To identify flight periods based on the accelerometer data we derived weighted hourly activity scores by calculating the sum of each score multiplied by the number of events within each hour. Thus, the lowest score becomes 0 (0 * 12) and the highest possible score is 60 (5 *12). We then identified all hours with a weighted score > 49, which we defined as an activity level corresponding to flapping flight. In almost all cases these hours were associated with sequences of high scores that could be identified as periods of flight. Start and end times of a flight were defined around the above defined flight period by subtracting all measurements (5 min periods) falling under a score of 3. Specifically, for a flight to be defined as ended zero-scores must be present during that hour. Thus, the starting and end points of flight periods, and hence flight duration, were calculated to a 5-minute resolution, provided that all scores < 3 and all scores >2 were recorded in sequence, respectively. Periods between well-defined flight periods were recorded as stopovers or winter/breeding site residency, depending on season.

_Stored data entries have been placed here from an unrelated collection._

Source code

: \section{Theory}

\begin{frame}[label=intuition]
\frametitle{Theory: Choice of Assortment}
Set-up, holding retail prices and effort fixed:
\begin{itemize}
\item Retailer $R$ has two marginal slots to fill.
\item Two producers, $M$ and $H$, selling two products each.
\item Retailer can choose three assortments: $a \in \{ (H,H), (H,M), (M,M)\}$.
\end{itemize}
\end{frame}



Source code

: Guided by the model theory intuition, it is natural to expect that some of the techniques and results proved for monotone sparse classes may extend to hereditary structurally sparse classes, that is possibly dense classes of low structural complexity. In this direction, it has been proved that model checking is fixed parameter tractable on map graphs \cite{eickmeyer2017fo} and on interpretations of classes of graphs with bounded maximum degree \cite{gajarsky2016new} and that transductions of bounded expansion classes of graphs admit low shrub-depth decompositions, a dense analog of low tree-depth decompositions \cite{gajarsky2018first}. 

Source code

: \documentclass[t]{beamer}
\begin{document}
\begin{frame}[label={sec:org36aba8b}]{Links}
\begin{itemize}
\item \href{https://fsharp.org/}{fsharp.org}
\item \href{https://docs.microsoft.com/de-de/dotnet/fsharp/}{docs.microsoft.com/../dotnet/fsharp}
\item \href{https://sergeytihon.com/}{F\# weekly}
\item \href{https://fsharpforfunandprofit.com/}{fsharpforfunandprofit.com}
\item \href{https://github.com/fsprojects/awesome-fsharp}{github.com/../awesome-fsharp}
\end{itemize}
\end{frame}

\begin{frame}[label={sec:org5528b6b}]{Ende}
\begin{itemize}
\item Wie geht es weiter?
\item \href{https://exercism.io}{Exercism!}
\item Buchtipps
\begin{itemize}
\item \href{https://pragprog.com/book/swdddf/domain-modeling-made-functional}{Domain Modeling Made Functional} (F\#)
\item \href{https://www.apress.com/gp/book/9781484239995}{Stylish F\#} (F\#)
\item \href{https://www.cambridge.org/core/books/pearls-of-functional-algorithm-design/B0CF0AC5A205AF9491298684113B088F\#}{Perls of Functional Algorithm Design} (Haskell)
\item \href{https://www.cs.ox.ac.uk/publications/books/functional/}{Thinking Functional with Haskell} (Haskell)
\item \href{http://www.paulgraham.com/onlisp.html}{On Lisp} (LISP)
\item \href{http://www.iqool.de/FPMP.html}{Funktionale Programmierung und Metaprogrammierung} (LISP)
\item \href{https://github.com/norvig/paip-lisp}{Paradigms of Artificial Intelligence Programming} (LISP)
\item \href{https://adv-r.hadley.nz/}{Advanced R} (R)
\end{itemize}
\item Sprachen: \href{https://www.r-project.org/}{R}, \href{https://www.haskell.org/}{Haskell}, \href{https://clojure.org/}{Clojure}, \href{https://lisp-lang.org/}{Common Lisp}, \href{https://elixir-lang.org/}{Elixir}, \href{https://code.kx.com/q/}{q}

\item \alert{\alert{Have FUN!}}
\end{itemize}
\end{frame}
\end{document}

In some cases, particularly at the end of flight periods, hourly weighted scores were below 50. In such cases we examined the distribution of the raw activity scores (0-5) and defined the hour as in flight as long as no zero-scores were recorded. If a zero-score was recorded, we looked at the next hour to asses if the bird had landed by summing the number of zeros between the two hours. If that sum was > 11 (corresponding to more than or equal to 1 hour) the bird had landed, if it did not then the bird had continued, and we considered the full sequence as a continuous flight. However, when calculating the duration of the flight all 5 min scores < 3 were omitted.
References
Bäckman, J., A. Andersson, T. Alerstam, L. Pedersen, S. Sjöberg, K. Thorup, and A. Töttrup. 2017. Activity and migratory flights of individual free-flying songbirds throughout the annual cycle: method and first case study. Journal of Avian Biology 48:309-319.
Hedenström, A., R. H. Klaassen, and S. Åkesson. 2013. Migration of the little ringed plover Charadrius dubius breeding in south Sweden tracked by geolocators. Bird Study 60:466-474.
Hedenström, A., G. Norevik, K. Warfvinge, A. Andersson, J. Bäckman, and S. Åkesson. 2016. Annual 10-month aerial life-phase in the common swift Apus apus. Current Biology 26:3066-3070.
Lisovski, S. and S. Hahn. 2012. GeoLight - processing and analysing light-based geolocator data in R. Methods in Ecology and Evolution 3:1055–1059.